*SOURCE DATA*:

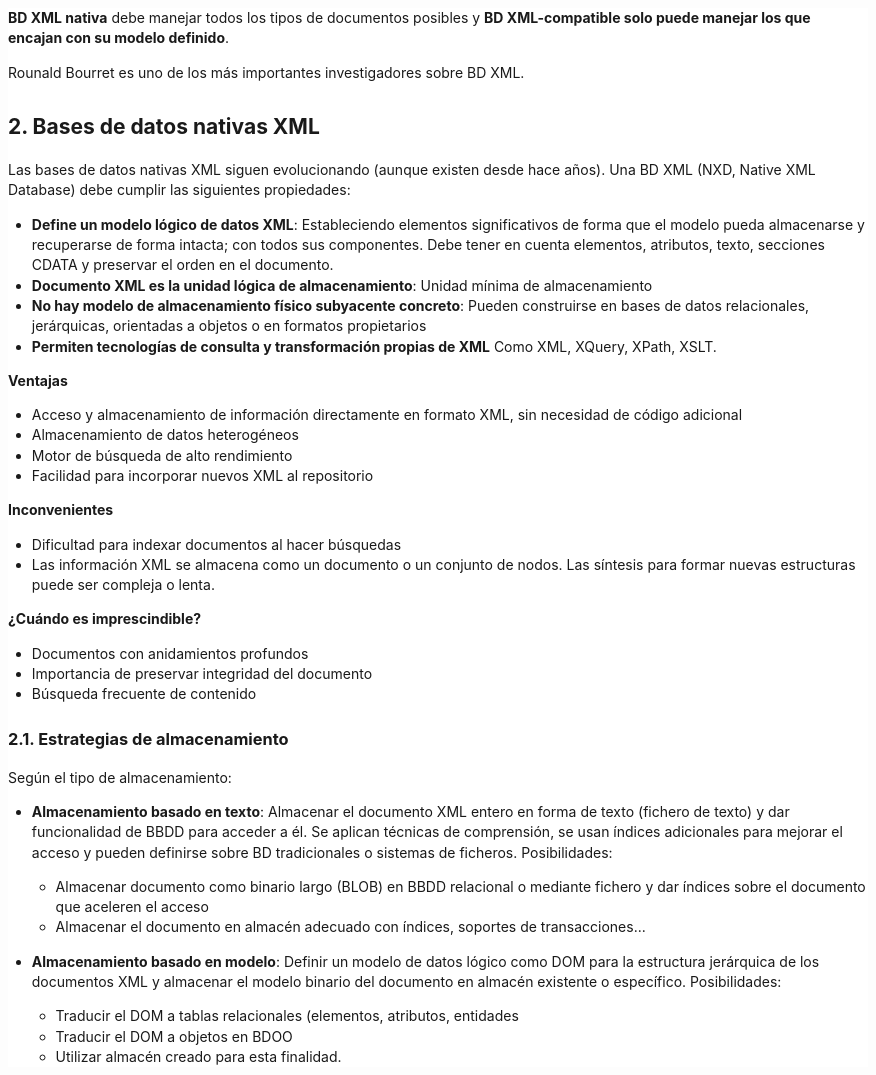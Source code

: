 **BD XML nativa** debe manejar todos los tipos de documentos posibles y **BD XML-compatible solo puede manejar los que encajan con su modelo definido**. 

Rounald Bourret es uno de los más importantes investigadores sobre BD XML. 

## 2. Bases de datos nativas XML


Las bases de datos nativas XML siguen evolucionando (aunque existen desde hace años). Una BD XML (NXD, Native XML Database) debe cumplir las siguientes propiedades:
- **Define un modelo lógico de datos XML**: Estableciendo elementos significativos de forma que el modelo pueda almacenarse y recuperarse de forma intacta; con todos sus componentes. Debe tener en cuenta elementos, atributos, texto, secciones CDATA y preservar el orden en el documento.
- **Documento XML es la unidad lógica de almacenamiento**: Unidad mínima de almacenamiento
- **No hay modelo de almacenamiento físico subyacente concreto**: Pueden construirse en bases de datos relacionales, jerárquicas, orientadas a objetos o en formatos propietarios
- **Permiten tecnologías de consulta y transformación propias de XML** Como XML, XQuery, XPath, XSLT.

**Ventajas**
- Acceso y almacenamiento de información directamente en formato XML, sin necesidad de código adicional
- Almacenamiento de datos heterogéneos
- Motor de búsqueda de alto rendimiento
- Facilidad para incorporar nuevos XML al repositorio

**Inconvenientes**
- Dificultad para indexar documentos al hacer búsquedas
- Las información XML se almacena como un documento o un conjunto de nodos. Las síntesis para formar nuevas estructuras puede ser compleja o lenta.

**¿Cuándo es imprescindible?**
- Documentos con anidamientos profundos
- Importancia de preservar integridad del documento
- Búsqueda frecuente de contenido

### 2.1. Estrategias de almacenamiento

Según el tipo de almacenamiento:

- **Almacenamiento basado en texto**: Almacenar el documento XML entero en forma de texto (fichero de texto) y dar funcionalidad de BBDD para acceder a él. Se aplican técnicas de comprensión, se usan índices adicionales para mejorar el acceso y pueden definirse sobre BD tradicionales o sistemas de ficheros. Posibilidades:
	- Almacenar documento como binario largo (BLOB) en BBDD relacional o mediante fichero y dar índices sobre el documento que aceleren el acceso
	- Almacenar el documento en almacén adecuado con índices, soportes de transacciones...


- **Almacenamiento basado en modelo**: Definir un modelo de datos lógico como DOM para la estructura jerárquica de los documentos XML y almacenar el modelo binario del documento en almacén existente o específico. Posibilidades:
	- Traducir el DOM a tablas relacionales (elementos, atributos, entidades
	- Traducir el DOM a objetos en BDOO
	- Utilizar almacén creado para esta finalidad.
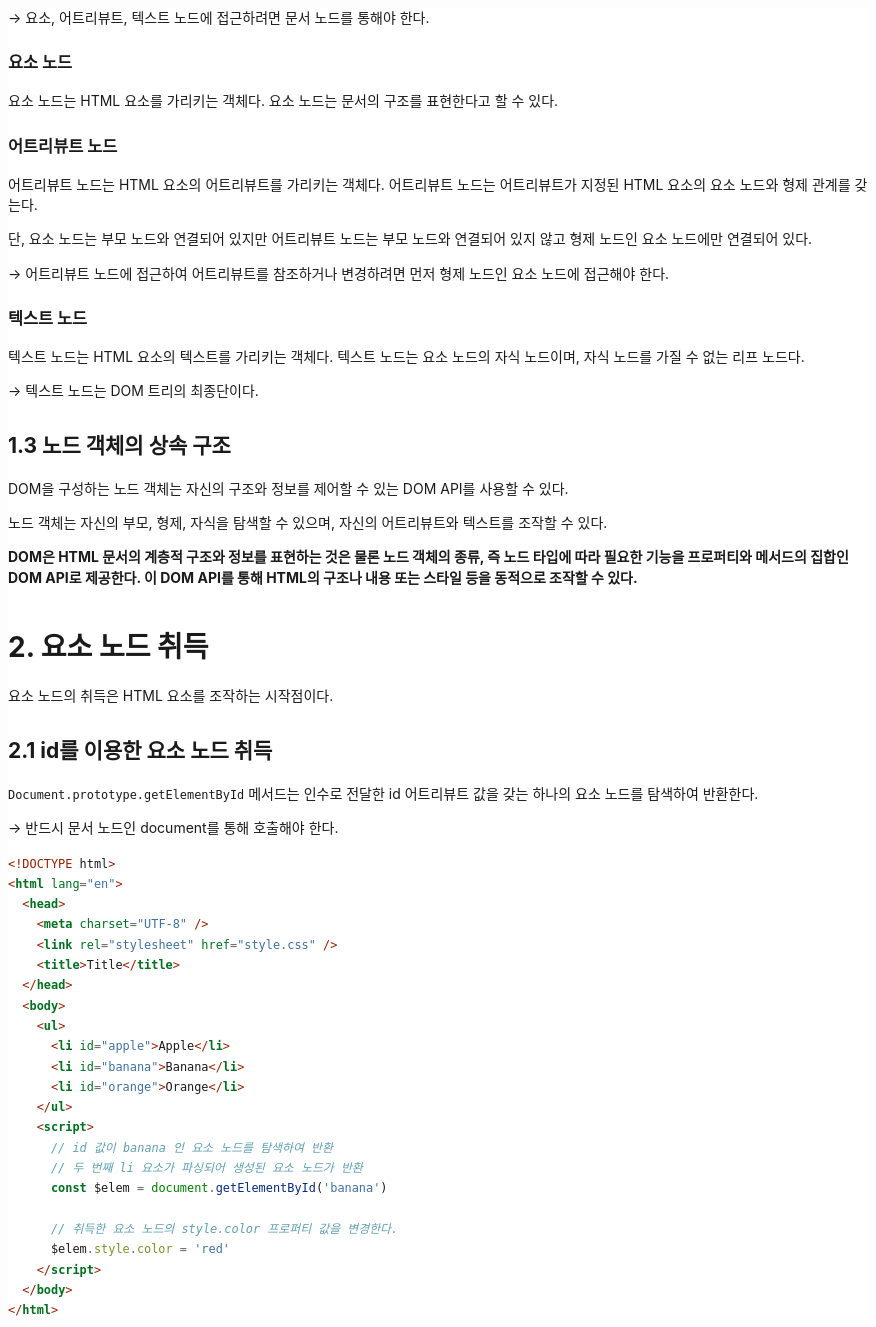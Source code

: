 → 요소, 어트리뷰트, 텍스트 노드에 접근하려면 문서 노드를 통해야 한다.

### 요소 노드

요소 노드는 HTML 요소를 가리키는 객체다. 요소 노드는 문서의 구조를 표현한다고 할 수 있다.

### 어트리뷰트 노드

어트리뷰트 노드는 HTML 요소의 어트리뷰트를 가리키는 객체다. 어트리뷰트 노드는 어트리뷰트가 지정된 HTML 요소의 요소 노드와 형제 관계를 갖는다.

단, 요소 노드는 부모 노드와 연결되어 있지만 어트리뷰트 노드는 부모 노드와 연결되어 있지 않고 형제 노드인 요소 노드에만 연결되어 있다.

→ 어트리뷰트 노드에 접근하여 어트리뷰트를 참조하거나 변경하려면 먼저 형제 노드인 요소 노드에 접근해야 한다.

### 텍스트 노드

텍스트 노드는 HTML 요소의 텍스트를 가리키는 객체다. 텍스트 노드는 요소 노드의 자식 노드이며, 자식 노드를 가질 수 없는 리프 노드다.

→ 텍스트 노드는 DOM 트리의 최종단이다.

## 1.3 노드 객체의 상속 구조

DOM을 구성하는 노드 객체는 자신의 구조와 정보를 제어할 수 있는 DOM API를 사용할 수 있다.

노드 객체는 자신의 부모, 형제, 자식을 탐색할 수 있으며, 자신의 어트리뷰트와 텍스트를 조작할 수 있다.

**DOM은 HTML 문서의 계층적 구조와 정보를 표현하는 것은 물론 노드 객체의 종류, 즉 노드 타입에 따라 필요한 기능을 프로퍼티와 메서드의 집합인 DOM API로 제공한다. 이 DOM API를 통해 HTML의 구조나 내용 또는 스타일 등을 동적으로 조작할 수 있다.**

# 2. 요소 노드 취득

요소 노드의 취득은 HTML 요소를 조작하는 시작점이다.

## 2.1 id를 이용한 요소 노드 취득

`Document.prototype.getElementById` 메서드는 인수로 전달한 id 어트리뷰트 값을 갖는 하나의 요소 노드를 탐색하여 반환한다.

→ 반드시 문서 노드인 document를 통해 호출해야 한다.

```html
<!DOCTYPE html>
<html lang="en">
  <head>
    <meta charset="UTF-8" />
    <link rel="stylesheet" href="style.css" />
    <title>Title</title>
  </head>
  <body>
    <ul>
      <li id="apple">Apple</li>
      <li id="banana">Banana</li>
      <li id="orange">Orange</li>
    </ul>
    <script>
      // id 값이 banana 인 요소 노드를 탐색하여 반환
      // 두 번째 li 요소가 파싱되어 생성된 요소 노드가 반환
      const $elem = document.getElementById('banana')

      // 취득한 요소 노드의 style.color 프로퍼티 값을 변경한다.
      $elem.style.color = 'red'
    </script>
  </body>
</html>
```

*PROBLEM REQUIREMENTS*: Pull every line with the string "fichero" from the data above.

*ANSWER BOX*:
- **Almacenamiento basado en texto**: Almacenar el documento XML entero en forma de texto (fichero de texto) y dar funcionalidad de BBDD para acceder a él. Se aplican técnicas de comprensión, se usan índices adicionales para mejorar el acceso y pueden definirse sobre BD tradicionales o sistemas de ficheros. Posibilidades:
	- Almacenar documento como binario largo (BLOB) en BBDD relacional o mediante fichero y dar índices sobre el documento que aceleren el acceso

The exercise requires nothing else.